▶ **Task instructions**:
Wherever the string "putting" turns up in the data, copy the whole line.

[Given records]

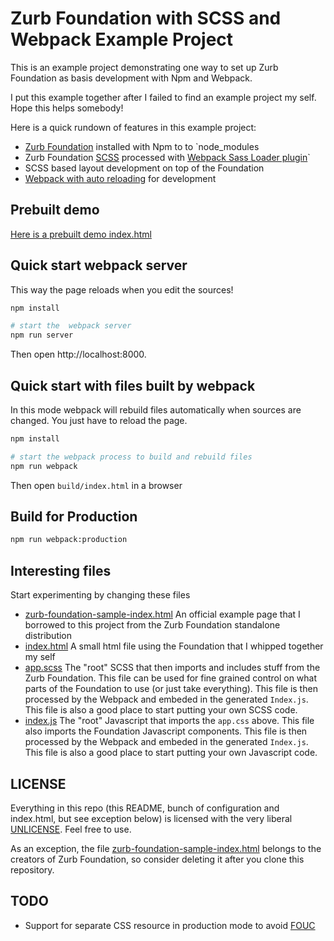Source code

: # Zurb Foundation with SCSS and Webpack Example Project
This is an example project demonstrating one way to set up Zurb Foundation as basis development with Npm and Webpack.

I put this example together after I failed to find an example project my self. Hope this helps somebody!

Here is a quick rundown of features in this example project:

 * [Zurb Foundation](https://foundation.zurb.com/) installed with Npm to  to `node_modules
 * Zurb Foundation [SCSS](https://sass-lang.com/guide) processed with [Webpack Sass Loader plugin](https://github.com/webpack-contrib/sass-loader#sass-loader)`
 * SCSS based layout development on top of the Foundation
 * [Webpack with auto reloading](https://webpack.js.org/configuration/dev-server/) for development

## Prebuilt demo
[Here is a prebuilt demo index.html](https://pelam.fi/zurb-foundation-scss-webpack-example/)

## Quick start webpack server
This way the page reloads when you edit the sources!

```sh
npm install

# start the  webpack server
npm run server 
```

Then open http://localhost:8000.

## Quick start with files built by webpack
In this mode webpack will rebuild files automatically when sources
are changed. You just have to reload the page.

```sh
npm install

# start the webpack process to build and rebuild files
npm run webpack
```

Then open `build/index.html` in a browser

## Build for Production

```sh
npm run webpack:production
```

## Interesting files
Start experimenting by changing these files
  * [zurb-foundation-sample-index.html](src/zurb-foundation-sample-index.html) An official example page that I borrowed to this project from the Zurb Foundation standalone distribution
  * [index.html](src/index.html) A small html file using the Foundation that I whipped together my self
  * [app.scss](scss/app.scss) The "root" SCSS that then imports and includes stuff from the Zurb Foundation. This file can be used for fine grained control on what parts of the Foundation to use (or just take everything). This file is then processed by the Webpack and embeded in the generated `Index.js`.
  This file is also a good place to start putting your own SCSS code.
  * [index.js](src/index.js) The "root" Javascript that imports the `app.css` above. This file also imports the Foundation Javascript components. This file is then processed by the Webpack and embeded in the generated `Index.js`. This file is also a good place to start putting your own Javascript code.

## LICENSE

Everything in this repo (this README, bunch of configuration and index.html, but see exception below) is licensed with the very liberal
[UNLICENSE](LICENSE.txt). Feel free to use.

As an exception, the file  [zurb-foundation-sample-index.html](src/zurb-foundation-sample-index.html) belongs to the
creators of Zurb Foundation, so consider deleting it after you clone this repository.
  
## TODO

  * Support for separate CSS resource in production mode to avoid [FOUC](https://en.wikipedia.org/wiki/Flash_of_unstyled_content)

[/Given records]

▶ **Output**:
  This file is also a good place to start putting your own SCSS code.
  * [index.js](src/index.js) The "root" Javascript that imports the `app.css` above. This file also imports the Foundation Javascript components. This file is then processed by the Webpack and embeded in the generated `Index.js`. This file is also a good place to start putting your own Javascript code.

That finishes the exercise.